Todd Phillips’ 2016 hit Joker was a beautiful but ultimately vapid meditation on the cruelty of the mental health system. It masqueraded as an origin story to the Batman supervillain but was quickly and publicly co-opted by men who admired the film’s murderous protagonist, Arthur Fleck, for his live-on-TV murder of a talk show host who mocked him.
The sequel, Joker: Folie à Deux, attempts (unsuccessfully) to undermine the admiration audiences had for Fleck (or Joker, as his alter ego is called) in a series of in-your-face events: openly pathetic and delusional men in masks vie for Fleck’s attention, attempt to help him get away with his crimes, and hold up posters demanding his freedom from prison.

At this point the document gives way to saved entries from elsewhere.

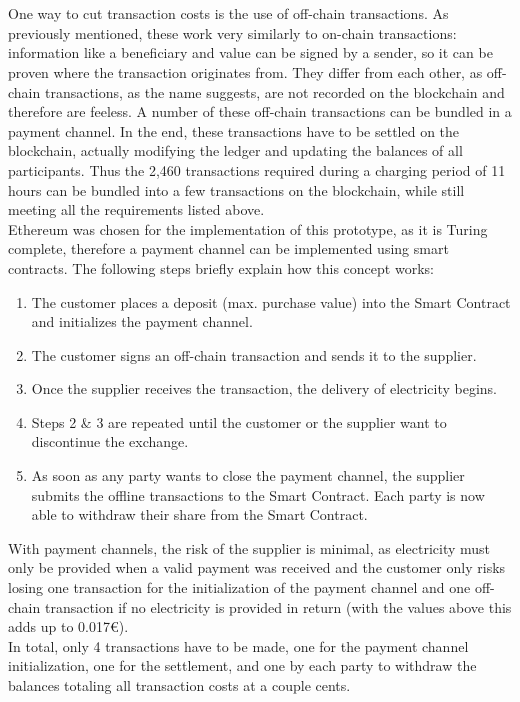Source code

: \\\\
One way to cut transaction costs is the use of off-chain transactions. As previously mentioned, these work very similarly to on-chain transactions: information like a beneficiary and value can be signed by a sender, so it can be proven where the transaction originates from. They differ from each other, as off-chain transactions, as the name suggests, are not recorded on the blockchain and therefore are feeless. A number of these off-chain transactions can be bundled in a payment channel. In the end, these transactions have to be settled on the blockchain, actually modifying the ledger and updating the balances of all participants. Thus the 2,460 transactions required during a charging period of 11 hours can be bundled into a few transactions on the blockchain, while still meeting all the requirements listed above.
\\
Ethereum was chosen for the implementation of this prototype, as it is Turing complete, therefore a payment channel can be implemented using smart contracts. The following steps briefly explain how this concept works:

\begin{enumerate}
    \item The customer places a deposit (max. purchase value) into the Smart Contract and initializes the payment channel.
    \item The customer signs an off-chain transaction and sends it to the supplier.
    \item Once the supplier receives the transaction, the delivery of electricity begins.
    \item Steps 2 \& 3 are repeated until the customer or the supplier want to discontinue the exchange.
    \item As soon as any party wants to close the payment channel, the supplier submits the offline transactions to the Smart Contract. Each party is now able to withdraw their share from the Smart Contract.
\end{enumerate}
With payment channels, the risk of the supplier is minimal, as electricity must only be provided when a valid payment was received and the customer only risks losing one transaction for the initialization of the payment channel and one off-chain transaction if no electricity is provided in return (with the values above this adds up to 0.017\euro).
\\
In total, only 4 transactions have to be made, one for the payment channel initialization, one for the settlement, and one by each party to withdraw the balances totaling all transaction costs at a couple cents.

Insultingly, Harley Quinn (called “Lee” by Fleck, because this is a grounded film and not some comic book garbage, as Phillips seems to sneer at viewers through his adaptational decisions) is one of those rabid admirers. Despite being a victim of the Joker’s abuse for decades in the comics, Joker’s Harley is the abuser – she manipulates Fleck, lies to him about her origins to get closer to him, lies to him about a pregnancy to keep him close to her, and is delusionally obsessed with him. After he tells the world that he isn’t really Joker, Harley is the first to walk away from him, leading a tide of disillusioned followers. For a movie that spent hours pretentiously declaring its disgust at reactions to the first film, its main female protagonist is an insulting misogynist caricature of a girl obsessed with a famous killer.
The musical aspect of the film, one of the most controversial reveals about its plot prior to release, was also lacking. Neither Joaquin Phoenix nor Lady Gaga’s vocal performances were particularly impressive, and the use of song as a metaphor for their joint delusion was overdone and exhausting by the end. It refused to fully commit to a musical, instead using its status as one as a marketing ploy.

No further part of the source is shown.